Problem description: The count of lines below that include the string "build" is the whole answer; write it alone.

(Plain-text document sources)

------------------------------------

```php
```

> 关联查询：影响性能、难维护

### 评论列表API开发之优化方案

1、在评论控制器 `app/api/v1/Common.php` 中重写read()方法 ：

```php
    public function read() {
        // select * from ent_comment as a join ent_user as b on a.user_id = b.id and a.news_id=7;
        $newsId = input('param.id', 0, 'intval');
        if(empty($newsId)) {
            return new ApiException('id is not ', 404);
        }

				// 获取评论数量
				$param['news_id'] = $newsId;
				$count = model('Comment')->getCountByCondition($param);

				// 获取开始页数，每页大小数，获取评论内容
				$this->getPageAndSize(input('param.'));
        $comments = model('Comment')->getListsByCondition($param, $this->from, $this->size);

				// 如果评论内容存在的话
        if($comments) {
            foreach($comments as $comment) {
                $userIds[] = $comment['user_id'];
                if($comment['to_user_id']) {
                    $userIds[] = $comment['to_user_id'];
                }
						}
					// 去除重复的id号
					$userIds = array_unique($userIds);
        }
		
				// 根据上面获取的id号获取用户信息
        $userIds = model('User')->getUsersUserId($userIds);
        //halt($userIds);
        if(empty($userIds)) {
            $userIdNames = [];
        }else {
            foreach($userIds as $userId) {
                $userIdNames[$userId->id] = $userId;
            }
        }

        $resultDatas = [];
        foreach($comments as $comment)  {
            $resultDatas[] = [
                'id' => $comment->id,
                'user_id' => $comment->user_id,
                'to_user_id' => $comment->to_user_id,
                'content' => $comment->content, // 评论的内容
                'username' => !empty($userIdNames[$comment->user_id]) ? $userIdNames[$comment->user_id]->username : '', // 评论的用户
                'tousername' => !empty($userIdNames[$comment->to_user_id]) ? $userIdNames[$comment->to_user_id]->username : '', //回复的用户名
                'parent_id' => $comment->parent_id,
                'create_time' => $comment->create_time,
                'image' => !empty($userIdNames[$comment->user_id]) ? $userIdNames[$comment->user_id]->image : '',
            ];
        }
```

------------------------------------

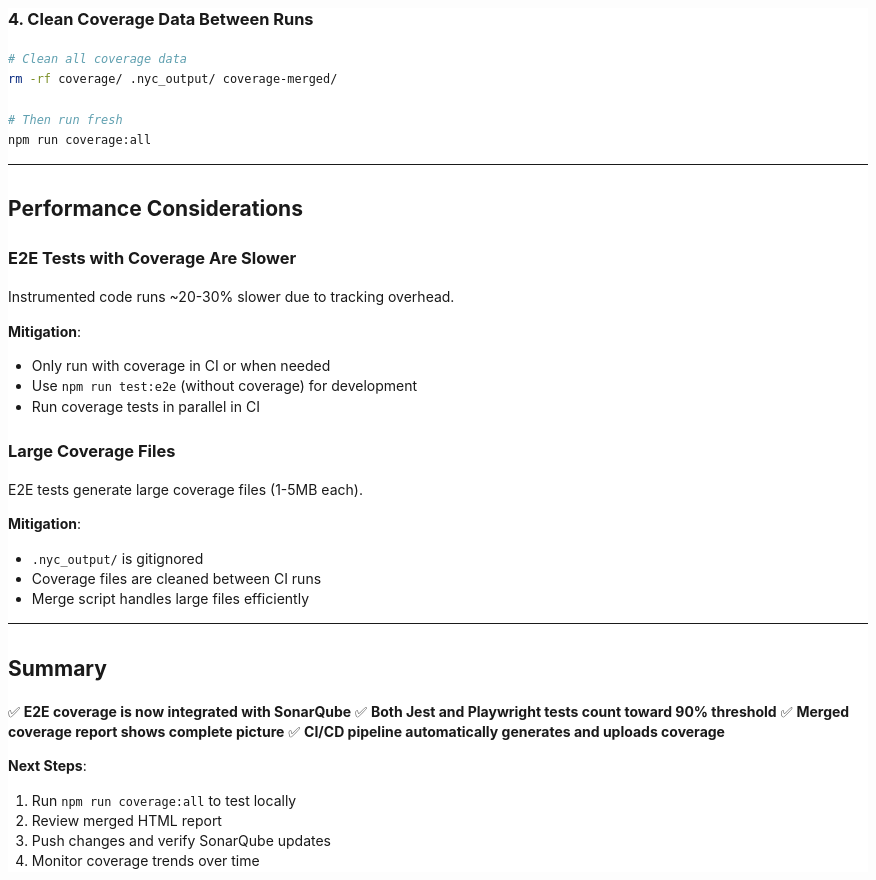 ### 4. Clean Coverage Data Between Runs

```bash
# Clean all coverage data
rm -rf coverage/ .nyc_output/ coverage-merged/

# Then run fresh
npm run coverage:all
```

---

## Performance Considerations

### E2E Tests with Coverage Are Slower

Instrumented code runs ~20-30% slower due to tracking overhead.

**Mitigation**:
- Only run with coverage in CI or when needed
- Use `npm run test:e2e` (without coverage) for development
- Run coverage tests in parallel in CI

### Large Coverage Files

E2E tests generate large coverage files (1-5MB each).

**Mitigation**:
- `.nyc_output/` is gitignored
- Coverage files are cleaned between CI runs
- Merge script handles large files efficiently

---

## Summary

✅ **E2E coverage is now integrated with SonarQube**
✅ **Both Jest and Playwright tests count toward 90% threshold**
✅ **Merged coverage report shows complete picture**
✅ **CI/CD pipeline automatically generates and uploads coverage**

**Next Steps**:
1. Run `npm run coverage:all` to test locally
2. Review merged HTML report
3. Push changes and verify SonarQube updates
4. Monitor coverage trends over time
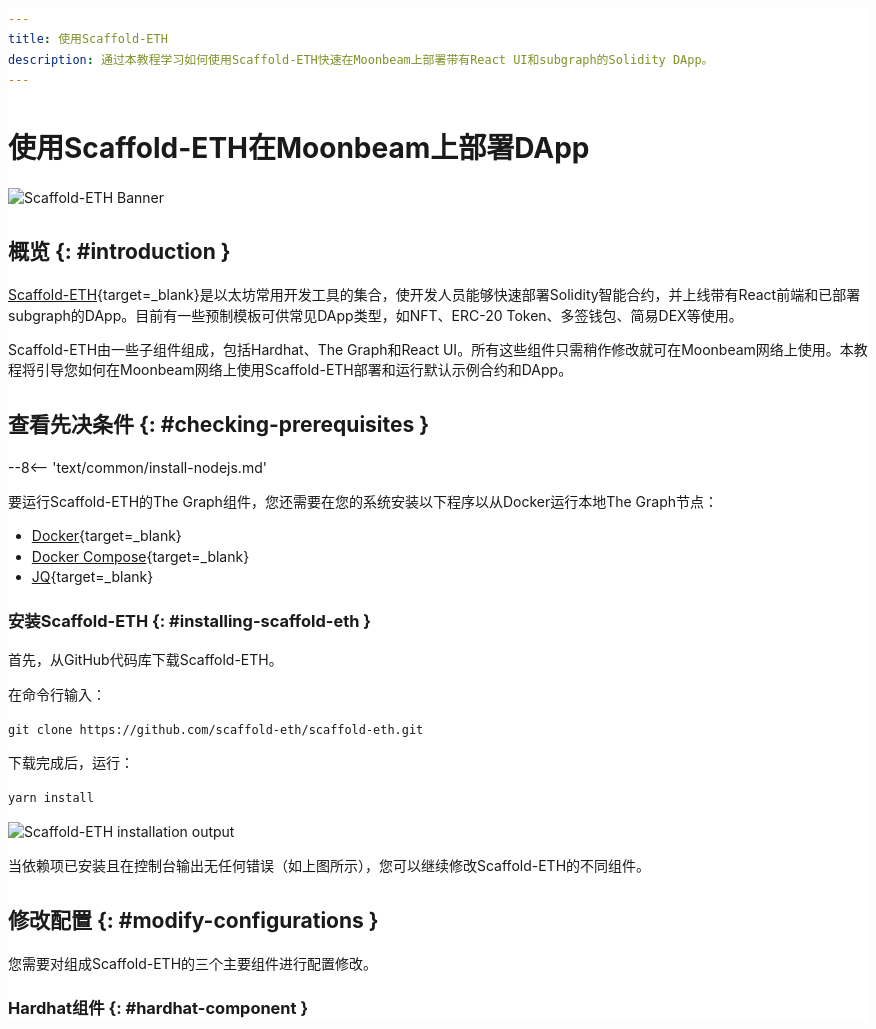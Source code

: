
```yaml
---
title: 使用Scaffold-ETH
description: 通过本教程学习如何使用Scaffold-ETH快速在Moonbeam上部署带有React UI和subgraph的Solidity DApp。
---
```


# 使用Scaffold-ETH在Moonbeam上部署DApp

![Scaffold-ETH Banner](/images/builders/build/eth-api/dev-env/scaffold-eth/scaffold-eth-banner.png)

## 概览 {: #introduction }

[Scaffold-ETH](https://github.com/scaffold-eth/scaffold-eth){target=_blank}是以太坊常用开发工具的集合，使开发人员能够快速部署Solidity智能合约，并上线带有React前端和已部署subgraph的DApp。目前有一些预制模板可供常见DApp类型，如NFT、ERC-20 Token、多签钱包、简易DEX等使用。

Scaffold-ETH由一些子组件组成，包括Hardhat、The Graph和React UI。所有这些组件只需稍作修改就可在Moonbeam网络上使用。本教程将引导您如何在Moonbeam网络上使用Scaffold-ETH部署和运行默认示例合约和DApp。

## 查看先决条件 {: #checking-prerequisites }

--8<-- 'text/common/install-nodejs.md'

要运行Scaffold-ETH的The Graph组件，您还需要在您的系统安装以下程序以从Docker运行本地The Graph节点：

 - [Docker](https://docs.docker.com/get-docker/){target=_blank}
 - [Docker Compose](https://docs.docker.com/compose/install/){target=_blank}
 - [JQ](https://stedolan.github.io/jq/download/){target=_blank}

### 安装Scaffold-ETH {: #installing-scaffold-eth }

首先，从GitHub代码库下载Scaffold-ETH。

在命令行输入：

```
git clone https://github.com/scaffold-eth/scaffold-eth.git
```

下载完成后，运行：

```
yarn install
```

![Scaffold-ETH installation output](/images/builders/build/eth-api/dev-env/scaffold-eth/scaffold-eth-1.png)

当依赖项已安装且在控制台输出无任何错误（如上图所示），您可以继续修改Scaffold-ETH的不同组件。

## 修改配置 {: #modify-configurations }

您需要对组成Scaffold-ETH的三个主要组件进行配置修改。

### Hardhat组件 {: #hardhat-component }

------------------------------------

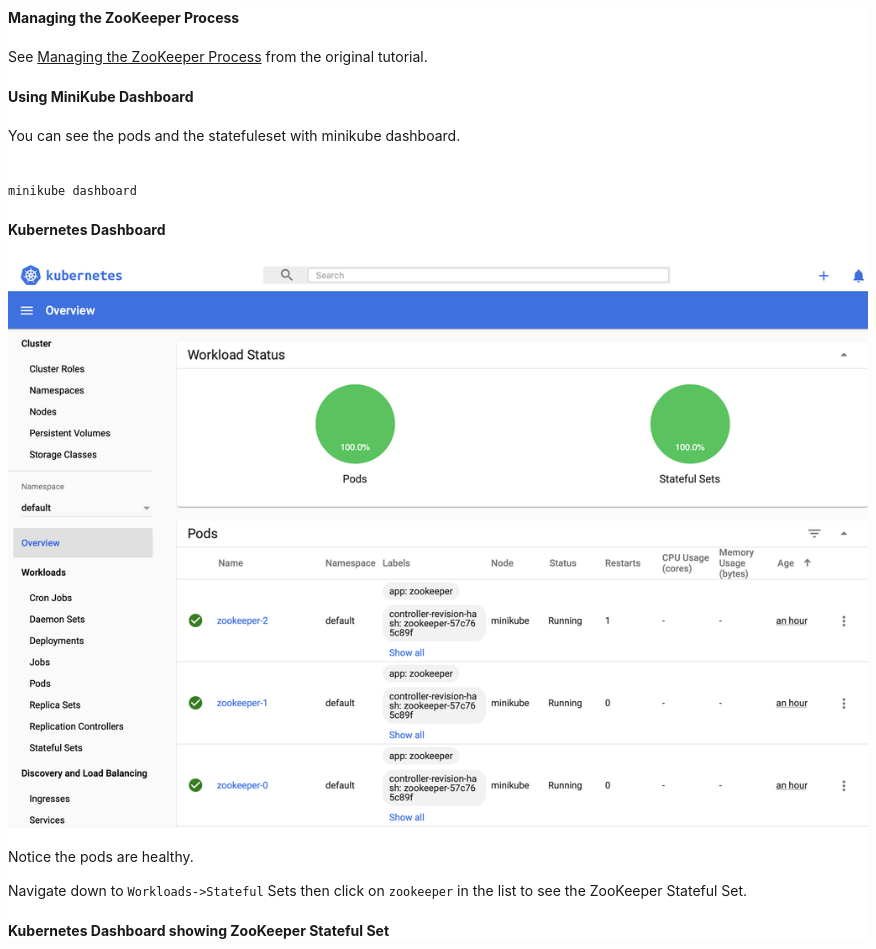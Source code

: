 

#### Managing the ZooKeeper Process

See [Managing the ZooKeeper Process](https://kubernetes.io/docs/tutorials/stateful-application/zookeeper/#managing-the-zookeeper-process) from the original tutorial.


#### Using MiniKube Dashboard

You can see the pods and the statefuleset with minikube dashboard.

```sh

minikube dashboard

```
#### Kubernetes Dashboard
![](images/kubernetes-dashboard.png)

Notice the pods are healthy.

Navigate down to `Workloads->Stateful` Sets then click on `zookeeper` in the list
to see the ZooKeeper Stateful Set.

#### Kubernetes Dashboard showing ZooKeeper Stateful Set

------------------------------------

Completed exercise: 2